DATA TO PROCESS>
BEGIN
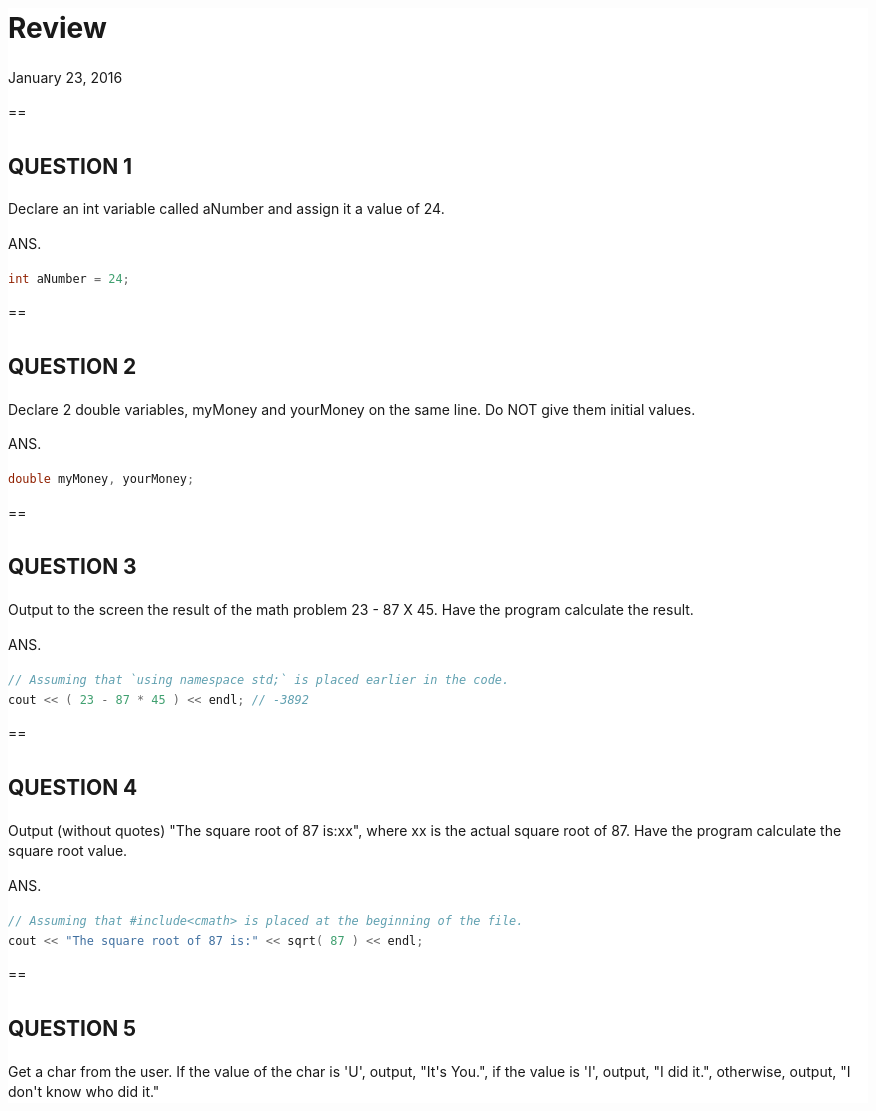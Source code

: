 # Review
January 23, 2016

==

## QUESTION 1
Declare an int variable called aNumber and assign it a value of 24.

ANS.
```cpp
int aNumber = 24;
```
    
==

## QUESTION 2
Declare 2 double variables, myMoney and yourMoney on the same line.  Do NOT give them initial values.

ANS.
```cpp
double myMoney, yourMoney;
```    
    
==

## QUESTION 3
Output to the screen the result of the math problem 23 - 87 X 45. Have the program calculate the result.

ANS.
```cpp
// Assuming that `using namespace std;` is placed earlier in the code.
cout << ( 23 - 87 * 45 ) << endl; // -3892
```    
 
==

## QUESTION 4
Output (without quotes) "The square root of 87 is:xx", where xx is the actual square root of 87.  Have the program calculate the square root value.

ANS.
```cpp
// Assuming that #include<cmath> is placed at the beginning of the file.
cout << "The square root of 87 is:" << sqrt( 87 ) << endl;
```

==

## QUESTION 5
Get a char from the user.  If the value of the char is 'U', output, "It's You.", if the value is 'I', output, "I did it.", otherwise, output, "I don't know who did it."

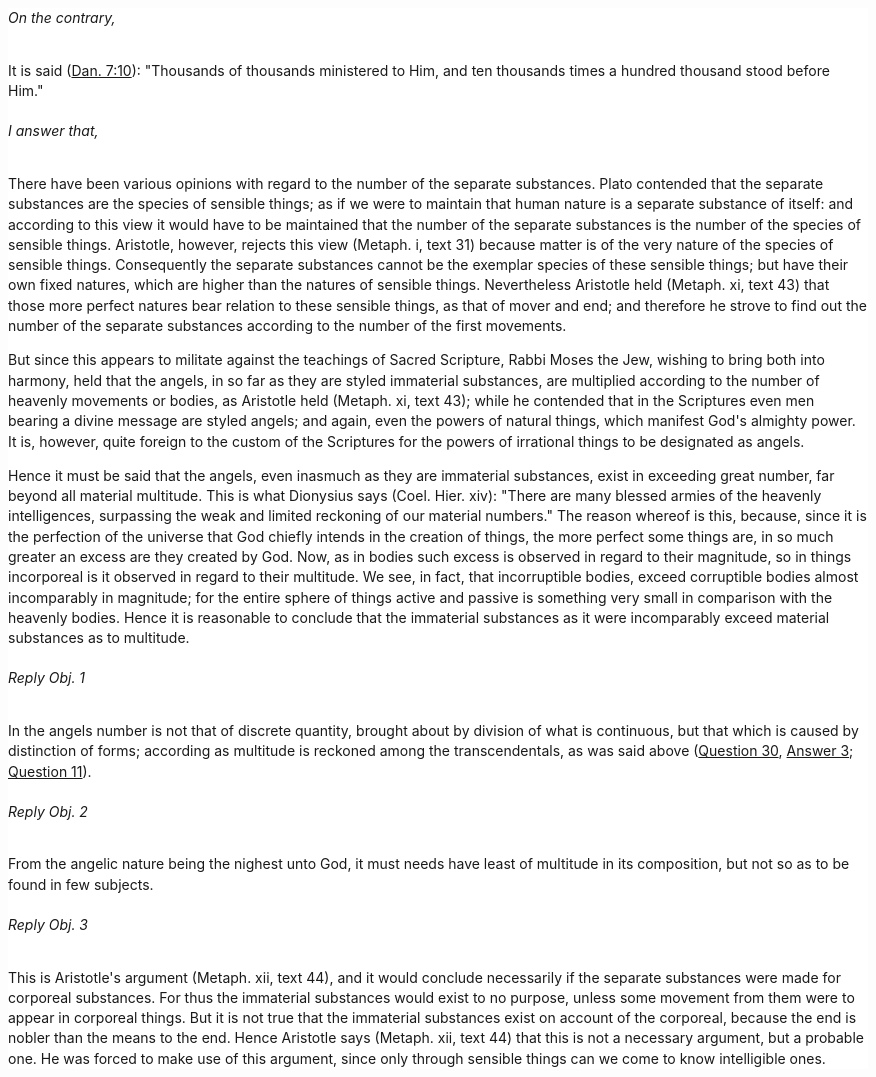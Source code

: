 ###### On the contrary,
It is said ([Dan. 7:10](http://bible.gospelcom.net/bible?Dan++7:10)): "Thousands of thousands ministered to Him, and ten thousands times a hundred thousand stood before Him."  

###### I answer that,
There have been various opinions with regard to the number of the separate substances. Plato contended that the separate substances are the species of sensible things; as if we were to maintain that human nature is a separate substance of itself: and according to this view it would have to be maintained that the number of the separate substances is the number of the species of sensible things. Aristotle, however, rejects this view (Metaph. i, text 31) because matter is of the very nature of the species of sensible things. Consequently the separate substances cannot be the exemplar species of these sensible things; but have their own fixed natures, which are higher than the natures of sensible things. Nevertheless Aristotle held (Metaph. xi, text 43) that those more perfect natures bear relation to these sensible things, as that of mover and end; and therefore he strove to find out the number of the separate substances according to the number of the first movements.  

But since this appears to militate against the teachings of Sacred Scripture, Rabbi Moses the Jew, wishing to bring both into harmony, held that the angels, in so far as they are styled immaterial substances, are multiplied according to the number of heavenly movements or bodies, as Aristotle held (Metaph. xi, text 43); while he contended that in the Scriptures even men bearing a divine message are styled angels; and again, even the powers of natural things, which manifest God's almighty power. It is, however, quite foreign to the custom of the Scriptures for the powers of irrational things to be designated as angels.

Hence it must be said that the angels, even inasmuch as they are immaterial substances, exist in exceeding great number, far beyond all material multitude. This is what Dionysius says (Coel. Hier. xiv): "There are many blessed armies of the heavenly intelligences, surpassing the weak and limited reckoning of our material numbers." The reason whereof is this, because, since it is the perfection of the universe that God chiefly intends in the creation of things, the more perfect some things are, in so much greater an excess are they created by God. Now, as in bodies such excess is observed in regard to their magnitude, so in things incorporeal is it observed in regard to their multitude. We see, in fact, that incorruptible bodies, exceed corruptible bodies almost incomparably in magnitude; for the entire sphere of things active and passive is something very small in comparison with the heavenly bodies. Hence it is reasonable to conclude that the immaterial substances as it were incomparably exceed material substances as to multitude.  

###### Reply Obj. 1
In the angels number is not that of discrete quantity, brought about by division of what is continuous, but that which is caused by distinction of forms; according as multitude is reckoned among the transcendentals, as was said above ([Question 30](../27.%20Most%20Holy%20Trinity/30.%20Plurality%20of%20Persons%20in%20God.md), [Answer 3](../27.%20Most%20Holy%20Trinity/30.%20Plurality%20of%20Persons%20in%20God.md#3.%20Whether%20the%20numeral%20terms%20denote%20anything%20real%20in%20God?%20); [Question 11](../2.%20One%20God/11.%20Unity%20of%20God.md)).  

###### Reply Obj. 2
From the angelic nature being the nighest unto God, it must needs have least of multitude in its composition, but not so as to be found in few subjects.  

###### Reply Obj. 3
This is Aristotle's argument (Metaph. xii, text 44), and it would conclude necessarily if the separate substances were made for corporeal substances. For thus the immaterial substances would exist to no purpose, unless some movement from them were to appear in corporeal things. But it is not true that the immaterial substances exist on account of the corporeal, because the end is nobler than the means to the end. Hence Aristotle says (Metaph. xii, text 44) that this is not a necessary argument, but a probable one. He was forced to make use of this argument, since only through sensible things can we come to know intelligible ones.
END
WORK INSTRUCTION>
The response should be the listing above, limited to the lines between the one holding "###### On the" and the one holding "###### I answer", inclusive, reproduced exactly.

WRITTEN REPLY>
: ###### On the contrary,
It is said ([Dan. 7:10](http://bible.gospelcom.net/bible?Dan++7:10)): "Thousands of thousands ministered to Him, and ten thousands times a hundred thousand stood before Him."  

###### I answer that,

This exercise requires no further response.